Search the entries below for the string "github" and copy the lines that hold it.

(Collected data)
-=-=-=-=-
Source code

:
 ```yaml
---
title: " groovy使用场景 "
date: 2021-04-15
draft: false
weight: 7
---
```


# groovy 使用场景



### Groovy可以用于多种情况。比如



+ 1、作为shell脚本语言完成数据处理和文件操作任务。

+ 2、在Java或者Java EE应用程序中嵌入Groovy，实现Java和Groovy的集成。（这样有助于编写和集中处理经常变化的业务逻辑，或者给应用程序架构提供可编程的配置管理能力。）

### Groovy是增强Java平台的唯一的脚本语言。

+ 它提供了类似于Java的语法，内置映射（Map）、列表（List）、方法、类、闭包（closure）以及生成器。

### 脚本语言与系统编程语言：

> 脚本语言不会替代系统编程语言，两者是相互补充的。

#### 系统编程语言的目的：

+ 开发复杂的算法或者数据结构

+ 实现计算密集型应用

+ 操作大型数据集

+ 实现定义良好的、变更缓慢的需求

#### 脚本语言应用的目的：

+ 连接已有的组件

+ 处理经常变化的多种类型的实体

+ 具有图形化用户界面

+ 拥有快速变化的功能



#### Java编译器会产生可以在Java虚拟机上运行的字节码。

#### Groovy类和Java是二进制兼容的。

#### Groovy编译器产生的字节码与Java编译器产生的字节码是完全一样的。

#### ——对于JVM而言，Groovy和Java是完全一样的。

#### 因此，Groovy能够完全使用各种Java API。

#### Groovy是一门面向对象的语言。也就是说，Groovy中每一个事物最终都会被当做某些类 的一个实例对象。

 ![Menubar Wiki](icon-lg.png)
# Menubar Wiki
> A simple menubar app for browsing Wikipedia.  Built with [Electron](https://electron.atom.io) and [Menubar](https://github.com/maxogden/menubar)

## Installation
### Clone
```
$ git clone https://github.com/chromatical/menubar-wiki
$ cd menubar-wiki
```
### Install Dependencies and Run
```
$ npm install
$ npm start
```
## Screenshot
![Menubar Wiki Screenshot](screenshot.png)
-=-=-=-=-
**Response area:**
> A simple menubar app for browsing Wikipedia.  Built with [Electron](https://electron.atom.io) and [Menubar](https://github.com/maxogden/menubar)
$ git clone https://github.com/chromatical/menubar-wiki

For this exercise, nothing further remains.